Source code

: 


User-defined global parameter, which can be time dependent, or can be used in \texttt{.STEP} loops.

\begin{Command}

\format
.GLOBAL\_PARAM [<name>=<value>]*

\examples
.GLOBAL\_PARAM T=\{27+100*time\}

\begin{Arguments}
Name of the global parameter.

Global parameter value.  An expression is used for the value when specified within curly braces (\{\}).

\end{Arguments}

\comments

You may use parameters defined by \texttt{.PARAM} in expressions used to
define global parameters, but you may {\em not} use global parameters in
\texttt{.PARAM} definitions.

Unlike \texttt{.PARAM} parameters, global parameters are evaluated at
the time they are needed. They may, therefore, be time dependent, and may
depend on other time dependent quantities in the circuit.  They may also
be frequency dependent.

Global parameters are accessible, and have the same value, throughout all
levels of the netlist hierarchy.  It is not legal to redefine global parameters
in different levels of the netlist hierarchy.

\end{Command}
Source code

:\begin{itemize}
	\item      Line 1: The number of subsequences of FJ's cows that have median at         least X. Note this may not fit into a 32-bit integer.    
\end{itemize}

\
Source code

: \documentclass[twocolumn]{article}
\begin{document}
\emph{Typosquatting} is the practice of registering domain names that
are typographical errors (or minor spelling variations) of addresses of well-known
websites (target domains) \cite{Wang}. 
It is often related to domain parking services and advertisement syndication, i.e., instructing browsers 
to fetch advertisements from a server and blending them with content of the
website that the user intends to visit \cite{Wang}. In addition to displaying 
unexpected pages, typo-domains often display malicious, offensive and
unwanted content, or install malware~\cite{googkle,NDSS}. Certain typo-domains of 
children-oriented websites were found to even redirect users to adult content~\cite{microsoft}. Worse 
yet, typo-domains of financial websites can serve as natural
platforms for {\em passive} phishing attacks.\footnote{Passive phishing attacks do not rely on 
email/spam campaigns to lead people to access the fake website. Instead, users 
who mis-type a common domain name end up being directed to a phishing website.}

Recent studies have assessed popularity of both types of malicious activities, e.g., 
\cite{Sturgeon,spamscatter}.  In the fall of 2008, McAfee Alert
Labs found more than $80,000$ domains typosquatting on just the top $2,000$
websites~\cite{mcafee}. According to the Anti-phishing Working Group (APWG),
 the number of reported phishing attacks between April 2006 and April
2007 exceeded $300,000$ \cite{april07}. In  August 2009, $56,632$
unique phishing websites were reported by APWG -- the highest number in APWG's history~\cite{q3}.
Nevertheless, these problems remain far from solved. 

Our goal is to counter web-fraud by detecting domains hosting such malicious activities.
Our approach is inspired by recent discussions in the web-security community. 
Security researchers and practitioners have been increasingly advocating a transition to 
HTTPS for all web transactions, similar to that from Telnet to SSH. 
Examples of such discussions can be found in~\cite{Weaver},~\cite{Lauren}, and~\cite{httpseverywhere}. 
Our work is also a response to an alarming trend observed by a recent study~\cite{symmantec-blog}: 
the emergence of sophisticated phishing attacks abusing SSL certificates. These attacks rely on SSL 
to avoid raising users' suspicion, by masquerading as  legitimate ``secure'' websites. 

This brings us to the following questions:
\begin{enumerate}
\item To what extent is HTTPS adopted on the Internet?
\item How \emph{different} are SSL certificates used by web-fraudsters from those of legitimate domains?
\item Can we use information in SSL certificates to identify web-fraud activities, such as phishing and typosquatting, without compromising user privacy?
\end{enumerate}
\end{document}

==================================================

## Work instructions
The expected output is the exact run of lines from the start of the entries through the line with "You may use", inclusive.

## Output of the task
Source code

: 


User-defined global parameter, which can be time dependent, or can be used in \texttt{.STEP} loops.

\begin{Command}

\format
.GLOBAL\_PARAM [<name>=<value>]*

\examples
.GLOBAL\_PARAM T=\{27+100*time\}

\begin{Arguments}
Name of the global parameter.

Global parameter value.  An expression is used for the value when specified within curly braces (\{\}).

\end{Arguments}

\comments

You may use parameters defined by \texttt{.PARAM} in expressions used to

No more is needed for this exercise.